McLaren Mercedes Formula One team principal Martin Whitmarsh told a news conference in Malaysia that team sporting director Dave Ryan was suspended in the wake of Lewis Hamilton's disqualification in Australia because Ryan was "the senior member...
McLaren Mercedes Formula One team principal Martin Whitmarsh told a news conference in Malaysia that team sporting director Dave Ryan was suspended in the wake of Lewis Hamilton's disqualification in Australia because Ryan was "the senior member of the team."
Ryan on Thursday accompanied Hamilton to a stewards' review of the Australian race's final three laps. The outcome had the sport's sanctioning body, the International Automobile Federation (FIA), concluding both McLaren employees misrepresented or concealed facts, that is, they lied.
Whitmarsh said Ryan "had not been full and truthful" and that Hamilton "was not entirely truthful" when the two spoke to stewards at the Sepang International Circuit. Whitmarsh said McLaren had no alternative but to suspend Ryan. Ryan joined McLaren in 1974 and held posts including chief mechanic and factory manager before becoming sporting director.

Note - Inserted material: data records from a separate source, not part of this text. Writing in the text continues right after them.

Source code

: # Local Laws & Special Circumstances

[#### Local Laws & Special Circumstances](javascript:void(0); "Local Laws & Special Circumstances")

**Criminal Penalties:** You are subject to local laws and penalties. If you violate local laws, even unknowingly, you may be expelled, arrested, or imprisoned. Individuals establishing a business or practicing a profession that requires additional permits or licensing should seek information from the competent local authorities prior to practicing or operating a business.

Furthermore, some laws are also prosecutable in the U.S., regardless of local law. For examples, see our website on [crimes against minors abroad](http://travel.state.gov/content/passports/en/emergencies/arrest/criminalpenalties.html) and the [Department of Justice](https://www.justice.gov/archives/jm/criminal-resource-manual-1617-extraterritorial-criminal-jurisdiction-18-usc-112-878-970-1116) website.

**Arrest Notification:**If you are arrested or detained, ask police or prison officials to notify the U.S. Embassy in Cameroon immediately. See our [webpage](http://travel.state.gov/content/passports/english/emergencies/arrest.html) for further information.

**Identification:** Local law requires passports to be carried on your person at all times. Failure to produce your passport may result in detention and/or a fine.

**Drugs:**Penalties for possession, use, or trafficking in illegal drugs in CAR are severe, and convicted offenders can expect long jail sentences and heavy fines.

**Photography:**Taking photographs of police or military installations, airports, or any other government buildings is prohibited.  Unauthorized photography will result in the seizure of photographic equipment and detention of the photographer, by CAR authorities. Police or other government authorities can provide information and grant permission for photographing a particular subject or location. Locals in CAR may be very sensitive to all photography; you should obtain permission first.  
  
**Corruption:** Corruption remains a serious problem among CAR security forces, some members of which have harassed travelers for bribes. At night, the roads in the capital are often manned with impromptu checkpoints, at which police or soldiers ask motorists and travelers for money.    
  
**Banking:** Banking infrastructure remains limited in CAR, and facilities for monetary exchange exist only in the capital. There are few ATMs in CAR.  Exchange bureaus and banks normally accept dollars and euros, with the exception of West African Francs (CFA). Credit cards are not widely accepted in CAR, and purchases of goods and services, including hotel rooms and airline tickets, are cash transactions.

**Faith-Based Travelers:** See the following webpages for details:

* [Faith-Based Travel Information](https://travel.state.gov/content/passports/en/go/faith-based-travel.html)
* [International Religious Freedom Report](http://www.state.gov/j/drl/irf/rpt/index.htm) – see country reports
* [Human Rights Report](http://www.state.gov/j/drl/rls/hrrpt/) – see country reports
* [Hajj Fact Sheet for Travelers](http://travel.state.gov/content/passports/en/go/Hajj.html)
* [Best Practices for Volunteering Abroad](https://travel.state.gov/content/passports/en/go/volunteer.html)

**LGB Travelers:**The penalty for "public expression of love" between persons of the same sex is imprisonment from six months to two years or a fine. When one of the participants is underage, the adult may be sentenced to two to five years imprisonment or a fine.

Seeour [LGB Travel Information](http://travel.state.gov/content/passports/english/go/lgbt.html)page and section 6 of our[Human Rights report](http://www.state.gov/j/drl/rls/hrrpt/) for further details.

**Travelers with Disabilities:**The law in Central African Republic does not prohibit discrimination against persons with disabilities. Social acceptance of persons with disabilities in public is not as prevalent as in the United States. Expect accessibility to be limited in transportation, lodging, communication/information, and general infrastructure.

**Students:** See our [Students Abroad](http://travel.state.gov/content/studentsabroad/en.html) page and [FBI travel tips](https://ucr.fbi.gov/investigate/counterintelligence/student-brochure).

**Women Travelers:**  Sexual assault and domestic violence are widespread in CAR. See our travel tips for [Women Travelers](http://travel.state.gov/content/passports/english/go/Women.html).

Race officials punished Toyota's Jarno Trulli, dropping him from third to 12th, for passing Hamilton under a safety car near the end of the race in Melbourne. They had not reviewed radio and video evidence before that ruling. When they learned Hamilton told reporters after the race he had been told to let Trulli pass him after Trulli had gone off course, stewards revisited the incident.
Trulli was third and Hamilton fourth when a safety car came on course after Robert Kubica and Sebastian Vettel knocked each other out of the race. Trulli slid wide on the next-to-last corner of the Albert Park course and was off course when Hamilton went by. At that moment, Hamilton held third place legitimately. But he was advised to let Trulli retake the place, which set up an illusion that Trulli passed Hamilton illegally.
Hamilton has not clarified why he was unclear when he and Ryan met stewards' Thursday. He wouldn't be drawn on the topic during Thursday's prerace news conference. British tabloids have villified the world champion and an FIA representative has suggested he could face suspension or ejection from the championship. Elimination of the reigning world champion from the championship is highly doubtful and his team, stripped of all points in a spy scandal a year and a half ago, is apologizing like mad.
Whitmarsh told reporters Friday that Ryan "did not set out with a deliberate intention to mislead but during the course of the meeting he was not as clear as he should have been. He made a very serious error of judgment and is paying the consequences for that."
Whitmarsh characterized Ryan and Hamilton's meeting with stewards as a bad decision in "the heat of the moment."
"They were trying to deal with a situation and they got it wrong," Whitmarsh said.